Nulla a che vedere dunque con quelli della Federal Reserve che effettua analisi analoghe sugli attivi delle banche operanti negli Stati Uniti, tra cui la brench americana della Deutsche Bank, risultato con capitalizzazione inadeguata per il secondo anno consecutivo, e Banco Santander, al terzo fallimento dei test per l’assenza di pratiche adeguate di gestione del rischio.
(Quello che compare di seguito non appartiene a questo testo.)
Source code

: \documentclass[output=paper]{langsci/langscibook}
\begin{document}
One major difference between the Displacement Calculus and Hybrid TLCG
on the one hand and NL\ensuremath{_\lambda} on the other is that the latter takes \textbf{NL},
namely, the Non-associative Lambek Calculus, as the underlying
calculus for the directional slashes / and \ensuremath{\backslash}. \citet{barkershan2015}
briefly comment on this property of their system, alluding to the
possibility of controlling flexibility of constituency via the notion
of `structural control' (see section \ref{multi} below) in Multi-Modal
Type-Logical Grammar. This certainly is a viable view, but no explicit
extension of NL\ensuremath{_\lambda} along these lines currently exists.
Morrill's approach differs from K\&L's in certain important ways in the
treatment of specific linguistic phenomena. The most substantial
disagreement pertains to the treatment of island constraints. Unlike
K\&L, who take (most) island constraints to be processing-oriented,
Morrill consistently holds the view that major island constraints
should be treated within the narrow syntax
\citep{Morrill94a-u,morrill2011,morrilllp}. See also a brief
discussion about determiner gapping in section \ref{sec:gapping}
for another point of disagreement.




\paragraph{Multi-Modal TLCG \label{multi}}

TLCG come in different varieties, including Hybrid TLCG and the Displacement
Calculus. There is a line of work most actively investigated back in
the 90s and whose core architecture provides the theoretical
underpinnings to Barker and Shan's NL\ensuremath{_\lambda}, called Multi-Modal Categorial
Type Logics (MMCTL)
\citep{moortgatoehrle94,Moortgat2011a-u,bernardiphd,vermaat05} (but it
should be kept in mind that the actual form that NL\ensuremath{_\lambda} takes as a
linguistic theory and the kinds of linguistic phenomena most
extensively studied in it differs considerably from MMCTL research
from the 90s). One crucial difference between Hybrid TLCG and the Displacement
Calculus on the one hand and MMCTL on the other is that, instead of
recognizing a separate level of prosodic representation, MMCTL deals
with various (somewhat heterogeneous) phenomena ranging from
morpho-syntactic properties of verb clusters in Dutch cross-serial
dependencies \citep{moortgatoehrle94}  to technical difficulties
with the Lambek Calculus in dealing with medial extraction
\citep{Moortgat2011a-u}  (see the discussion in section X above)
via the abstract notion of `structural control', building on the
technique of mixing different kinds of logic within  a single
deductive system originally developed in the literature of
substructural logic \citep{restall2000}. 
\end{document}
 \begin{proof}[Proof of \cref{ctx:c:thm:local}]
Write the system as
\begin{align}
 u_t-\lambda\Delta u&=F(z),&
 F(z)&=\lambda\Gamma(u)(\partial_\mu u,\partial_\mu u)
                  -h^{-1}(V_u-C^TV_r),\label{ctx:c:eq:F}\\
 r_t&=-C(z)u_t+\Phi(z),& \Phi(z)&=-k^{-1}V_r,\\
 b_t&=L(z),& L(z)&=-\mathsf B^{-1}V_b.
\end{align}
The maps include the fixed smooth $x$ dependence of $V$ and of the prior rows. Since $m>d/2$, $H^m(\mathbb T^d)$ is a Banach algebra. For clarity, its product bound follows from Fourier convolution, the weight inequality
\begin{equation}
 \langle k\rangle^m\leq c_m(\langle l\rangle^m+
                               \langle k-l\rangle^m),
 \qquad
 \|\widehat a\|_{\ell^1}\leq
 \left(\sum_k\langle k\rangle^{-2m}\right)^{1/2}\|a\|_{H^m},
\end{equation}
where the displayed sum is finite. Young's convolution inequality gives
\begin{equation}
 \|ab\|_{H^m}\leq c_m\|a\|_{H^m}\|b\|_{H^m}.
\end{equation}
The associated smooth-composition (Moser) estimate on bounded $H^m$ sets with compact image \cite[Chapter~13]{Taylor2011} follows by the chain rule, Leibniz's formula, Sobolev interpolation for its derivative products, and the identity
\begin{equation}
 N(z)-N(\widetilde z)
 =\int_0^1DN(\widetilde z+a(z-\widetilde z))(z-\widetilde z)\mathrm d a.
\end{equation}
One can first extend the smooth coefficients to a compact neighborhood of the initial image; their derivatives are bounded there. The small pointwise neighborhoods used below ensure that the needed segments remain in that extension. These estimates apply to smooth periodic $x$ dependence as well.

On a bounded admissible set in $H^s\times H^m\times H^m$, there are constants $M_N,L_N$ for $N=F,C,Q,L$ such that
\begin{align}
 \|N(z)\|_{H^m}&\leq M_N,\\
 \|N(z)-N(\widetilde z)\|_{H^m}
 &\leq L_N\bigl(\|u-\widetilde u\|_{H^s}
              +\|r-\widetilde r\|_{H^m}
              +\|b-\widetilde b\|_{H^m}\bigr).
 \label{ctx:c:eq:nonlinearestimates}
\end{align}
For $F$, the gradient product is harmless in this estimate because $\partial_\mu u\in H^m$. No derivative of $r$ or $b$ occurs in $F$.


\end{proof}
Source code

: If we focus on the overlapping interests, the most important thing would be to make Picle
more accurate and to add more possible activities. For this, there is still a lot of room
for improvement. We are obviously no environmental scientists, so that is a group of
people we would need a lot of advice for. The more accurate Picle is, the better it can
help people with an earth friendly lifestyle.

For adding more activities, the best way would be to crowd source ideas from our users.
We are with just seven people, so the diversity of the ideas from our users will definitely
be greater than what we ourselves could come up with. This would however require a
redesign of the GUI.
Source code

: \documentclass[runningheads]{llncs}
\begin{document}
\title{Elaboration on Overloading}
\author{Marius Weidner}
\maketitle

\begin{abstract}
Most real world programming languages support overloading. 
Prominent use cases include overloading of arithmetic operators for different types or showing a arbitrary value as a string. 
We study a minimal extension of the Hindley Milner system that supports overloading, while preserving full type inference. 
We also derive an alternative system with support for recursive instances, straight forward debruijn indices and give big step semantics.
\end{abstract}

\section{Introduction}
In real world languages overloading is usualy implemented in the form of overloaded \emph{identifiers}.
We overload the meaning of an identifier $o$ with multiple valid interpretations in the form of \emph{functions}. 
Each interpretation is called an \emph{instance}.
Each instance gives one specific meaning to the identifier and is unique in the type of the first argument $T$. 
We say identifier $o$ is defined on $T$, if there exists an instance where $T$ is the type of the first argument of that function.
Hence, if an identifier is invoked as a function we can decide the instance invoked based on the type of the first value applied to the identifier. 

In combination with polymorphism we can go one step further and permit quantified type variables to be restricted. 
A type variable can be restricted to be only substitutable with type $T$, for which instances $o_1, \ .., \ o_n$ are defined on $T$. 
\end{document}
La Banca Centrale statunitense impone accantonamenti aggiuntivi agli istituti ritenuti con capitalizzazione inadeguata e ha la facoltà di impedire il pagamento di dividendi.

Proprio la mancanza di limiti e condizioni che rendano gli stress tests credibili e poco chiari sono la causa del loro fallimento agli occhi degli operatori, che non possono individuare le banche che necessitino di ricapitalizzazione e quali siano gli importi necessari, perpetrando una situazione di incertezza.

Inoltre sono venute meno le premesse di quattro anni fa, quando l’Eurozona avvio un’unione bancaria volta a garantire a livello comunitario il salvataggio delle banche in difficoltà. Nessuno strumento di salvaguardia è ancora stato previsto e agli Stati viene lasciata l’incombenza di sanare (visto che un default sarebbe politicamente ed economicamente una disfatta che metterebbe in discussione l’esistenza stessa dell’Unione) gli istituti sotto-capitalizzati.

Nel frattempo l’agenda macro ha visto ieri anche la pubblicazione degli indici PMI manifatturieri nell’Eurozona, il cui consuntivo sale a 52, meglio rispetto ad un risultato preliminare di 51,9, ma in calo dal 52,8 relativo a giugno.

Sull’altra sponda dell’oceano anche l’indice ISM manifatturiero ha evidenziato un arretramento a 52,6, inferiore sia al 53 previsto che al 53,2 precedente. Da segnalare anche il calo delle spese per costruzioni sui minimi da un anno, complici fattori stagionali. Reazione composta invece dei mercati con il cambio euro dollaro stabile a ridosso dell’1,12, mentre l’oro si attesta in zona $1.350 per oncia. L’agenda macro non riserva dati rilevanti fino a venerdì, con la pubblicazione dei nonfarm payrolls di luglio.